• **Extracted records**:

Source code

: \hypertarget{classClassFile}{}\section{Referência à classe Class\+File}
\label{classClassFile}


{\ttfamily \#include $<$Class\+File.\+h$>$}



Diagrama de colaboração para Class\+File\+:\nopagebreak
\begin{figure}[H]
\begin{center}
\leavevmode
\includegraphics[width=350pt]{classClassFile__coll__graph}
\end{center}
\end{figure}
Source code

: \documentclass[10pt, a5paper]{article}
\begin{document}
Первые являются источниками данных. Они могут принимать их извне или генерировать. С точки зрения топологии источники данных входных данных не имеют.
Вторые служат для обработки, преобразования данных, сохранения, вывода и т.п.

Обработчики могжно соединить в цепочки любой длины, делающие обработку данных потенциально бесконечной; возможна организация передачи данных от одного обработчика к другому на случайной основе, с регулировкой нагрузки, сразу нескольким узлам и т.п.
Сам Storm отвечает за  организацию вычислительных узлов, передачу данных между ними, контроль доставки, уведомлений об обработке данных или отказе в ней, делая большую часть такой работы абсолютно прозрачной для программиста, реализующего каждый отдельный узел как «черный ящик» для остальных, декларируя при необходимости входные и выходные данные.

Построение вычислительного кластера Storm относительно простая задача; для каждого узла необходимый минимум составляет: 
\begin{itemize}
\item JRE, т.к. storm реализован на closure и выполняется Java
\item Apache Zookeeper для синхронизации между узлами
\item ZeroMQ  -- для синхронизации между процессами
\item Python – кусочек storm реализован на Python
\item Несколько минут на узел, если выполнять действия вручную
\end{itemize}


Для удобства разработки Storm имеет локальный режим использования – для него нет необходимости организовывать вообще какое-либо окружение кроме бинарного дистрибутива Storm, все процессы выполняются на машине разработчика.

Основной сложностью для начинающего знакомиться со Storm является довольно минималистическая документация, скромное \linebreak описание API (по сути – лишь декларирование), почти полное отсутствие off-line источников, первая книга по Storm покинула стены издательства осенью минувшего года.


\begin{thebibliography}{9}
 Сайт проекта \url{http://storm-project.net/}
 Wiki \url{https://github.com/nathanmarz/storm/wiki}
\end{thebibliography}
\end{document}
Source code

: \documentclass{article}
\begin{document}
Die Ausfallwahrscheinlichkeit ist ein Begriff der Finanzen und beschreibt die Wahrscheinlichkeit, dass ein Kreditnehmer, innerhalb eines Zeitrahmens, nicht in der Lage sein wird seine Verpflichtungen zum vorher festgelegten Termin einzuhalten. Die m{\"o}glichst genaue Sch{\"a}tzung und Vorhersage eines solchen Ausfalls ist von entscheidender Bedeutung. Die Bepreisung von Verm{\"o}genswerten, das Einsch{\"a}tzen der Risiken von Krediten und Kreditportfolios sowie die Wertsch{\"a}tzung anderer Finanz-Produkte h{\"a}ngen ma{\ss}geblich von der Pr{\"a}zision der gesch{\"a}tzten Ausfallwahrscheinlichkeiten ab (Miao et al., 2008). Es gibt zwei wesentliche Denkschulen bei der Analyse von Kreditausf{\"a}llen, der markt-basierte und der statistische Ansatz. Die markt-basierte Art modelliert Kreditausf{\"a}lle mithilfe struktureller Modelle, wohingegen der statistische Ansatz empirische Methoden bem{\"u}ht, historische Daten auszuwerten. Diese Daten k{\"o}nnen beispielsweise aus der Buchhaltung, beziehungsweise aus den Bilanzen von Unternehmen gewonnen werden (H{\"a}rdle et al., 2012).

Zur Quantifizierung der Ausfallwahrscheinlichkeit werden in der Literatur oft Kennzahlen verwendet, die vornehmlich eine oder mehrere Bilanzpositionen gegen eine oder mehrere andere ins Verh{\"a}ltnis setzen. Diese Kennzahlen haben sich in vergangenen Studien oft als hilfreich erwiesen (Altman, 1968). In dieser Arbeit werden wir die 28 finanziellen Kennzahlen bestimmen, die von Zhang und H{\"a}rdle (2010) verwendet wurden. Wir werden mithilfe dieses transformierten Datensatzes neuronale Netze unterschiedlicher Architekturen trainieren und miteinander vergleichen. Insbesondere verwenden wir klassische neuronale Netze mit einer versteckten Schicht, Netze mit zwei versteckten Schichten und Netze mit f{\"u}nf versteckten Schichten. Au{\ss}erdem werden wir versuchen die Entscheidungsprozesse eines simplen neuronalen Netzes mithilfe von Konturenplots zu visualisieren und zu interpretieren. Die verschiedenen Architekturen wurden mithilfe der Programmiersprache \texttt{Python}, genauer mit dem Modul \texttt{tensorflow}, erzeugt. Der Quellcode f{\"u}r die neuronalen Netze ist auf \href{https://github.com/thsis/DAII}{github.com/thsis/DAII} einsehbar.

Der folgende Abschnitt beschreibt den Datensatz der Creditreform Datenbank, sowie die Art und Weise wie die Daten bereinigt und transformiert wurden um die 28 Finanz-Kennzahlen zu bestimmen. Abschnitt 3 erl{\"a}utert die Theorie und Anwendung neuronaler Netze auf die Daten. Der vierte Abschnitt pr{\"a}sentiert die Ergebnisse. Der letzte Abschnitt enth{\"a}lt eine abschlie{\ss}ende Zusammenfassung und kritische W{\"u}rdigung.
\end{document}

• **Exercise requirements**: The answer should be a single number giving how many lines in the records hold the word "article".

• **Answer to this task**: 2